The president's preported reason for the ban is to protect the US from terrorist attacks. And some of the justices will worry about getting behind those motives.>> The nine justices taking up a challenge to the ban, brought by the state of Hawaii. The state arguing the travel ban is motivated by Trump's emnity towards Muslims.
Saying his order violates the Constitution's ban on the government favoring one religion over another.>> Mr. Chief Justice, and may it please the Court.>> In a rare audio feed of the arguments, the Court's conservative majority seemed to side with Trump, voicing doubts that the ban was aimed at Muslims.
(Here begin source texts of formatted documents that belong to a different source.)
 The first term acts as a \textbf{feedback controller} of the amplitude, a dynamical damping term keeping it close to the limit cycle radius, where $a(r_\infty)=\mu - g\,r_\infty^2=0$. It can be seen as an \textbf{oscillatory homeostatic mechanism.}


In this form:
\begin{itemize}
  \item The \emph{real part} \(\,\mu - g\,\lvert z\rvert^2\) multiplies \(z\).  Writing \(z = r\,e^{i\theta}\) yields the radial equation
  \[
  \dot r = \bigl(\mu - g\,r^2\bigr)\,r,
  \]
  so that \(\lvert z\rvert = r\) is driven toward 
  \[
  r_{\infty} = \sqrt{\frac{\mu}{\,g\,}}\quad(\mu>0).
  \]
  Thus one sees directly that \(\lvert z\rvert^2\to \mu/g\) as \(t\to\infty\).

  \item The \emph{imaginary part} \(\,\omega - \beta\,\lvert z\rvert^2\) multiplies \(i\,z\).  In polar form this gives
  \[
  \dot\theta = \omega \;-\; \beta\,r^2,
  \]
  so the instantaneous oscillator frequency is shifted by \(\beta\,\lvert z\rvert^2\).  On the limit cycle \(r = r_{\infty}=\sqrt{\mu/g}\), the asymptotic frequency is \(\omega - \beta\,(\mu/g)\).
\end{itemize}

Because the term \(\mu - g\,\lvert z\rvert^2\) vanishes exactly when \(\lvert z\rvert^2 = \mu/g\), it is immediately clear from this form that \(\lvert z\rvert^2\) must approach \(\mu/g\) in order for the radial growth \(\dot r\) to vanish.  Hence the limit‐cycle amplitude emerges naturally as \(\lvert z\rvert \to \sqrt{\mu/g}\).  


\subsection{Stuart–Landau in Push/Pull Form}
Conservative Justice, Samuel Alito.>> If you look at what was done, it does not look at all like a Muslim ban. There are other justifications that jump out as to why these particular countries were put on the list.>> But justiceAnthony Kennedy a frequent swing vote, as well as liberal justices, questioned whether comments made in a campaign-
>> Of Muslims.>> Such as Trump calling for quote, total and complete shut down of Muslims entering the US, should simply be ignored.>> Suppose you have a local mayor, and as a candidate he makes vituperative, hateful statements. He's elected. And on day two he takes acts that are consistent with those hateful statements.
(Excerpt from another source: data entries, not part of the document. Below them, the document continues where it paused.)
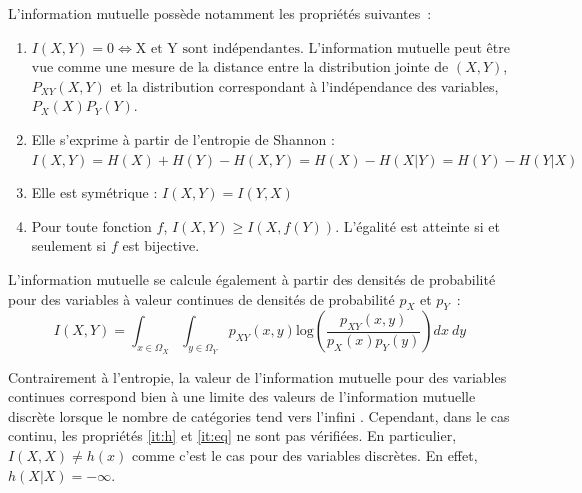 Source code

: \documentclass[../main]{subfiles}
\begin{document}
L'information mutuelle possède notamment les propriétés suivantes~:
\begin{enumerate}
\item $I(X,Y) = 0 \Leftrightarrow \textrm{X et Y sont indépendantes}$. L'information mutuelle peut être vue comme une mesure de la distance entre la distribution jointe de $(X,Y)$, $P_{XY}(X,Y)$ et la distribution correspondant à l'indépendance des variables, $P_X(X)P_Y(Y)$.
\item\label{it:h} Elle s'exprime à partir de l'entropie de Shannon : $I(X,Y) = H(X) + H(Y) - H(X,Y) = H(X) - H(X|Y) = H(Y) - H(Y|X)$
\item Elle est symétrique : $I(X,Y) = I(Y,X)$
\item\label{it:eq} Pour toute fonction $f$, $I(X,Y) \geq I(X,f(Y))$. L'égalité est atteinte si et seulement si $f$ est bijective.
\end{enumerate}

L'information mutuelle se calcule également à partir des densités de probabilité pour des variables à valeur continues de densités de probabilité $p_X$ et $p_Y$~:
\begin{equation}
    I(X,Y) = \int_{x \in \Omega_X}\int_{y \in \Omega_Y }{p_{XY}(x,y)\textrm{log}(\frac{p_{XY}(x,y)}{p_X(x)p_Y(y)})dx \: dy}
\end{equation}

Contrairement à l'entropie, la valeur de l'information mutuelle pour des variables continues correspond bien à une limite des valeurs de l'information mutuelle discrète lorsque le nombre de catégories tend vers l'infini \parencite{Cover2005ElementsOI}.
Cependant, dans le cas continu, les propriétés \ref{it:h} et \ref{it:eq} ne sont pas vérifiées. 
En particulier, $I(X,X) \neq h(x)$ comme c'est le cas pour des variables discrètes. En effet, $h(X|X) = - \infty$.
\end{document}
Whatever he said in the campaign is irrelevant?>> I would say yes because we do think that oath marks a fundamental transformation.>> After the arguments, the ban's opponents remained defiant.>> But regardless of what the Court decides, we're gonna continue our fight against this ban.>> The ban sparked chaos at airports when issued only a week after Trump took office.
After lower courts ruled against it, it was revised twice and now blocks people from Iran, Libya, Somalia, Syria and Yemen. The Supreme Court is expected to issue it's ruling on Trump's travel ban by the end of June.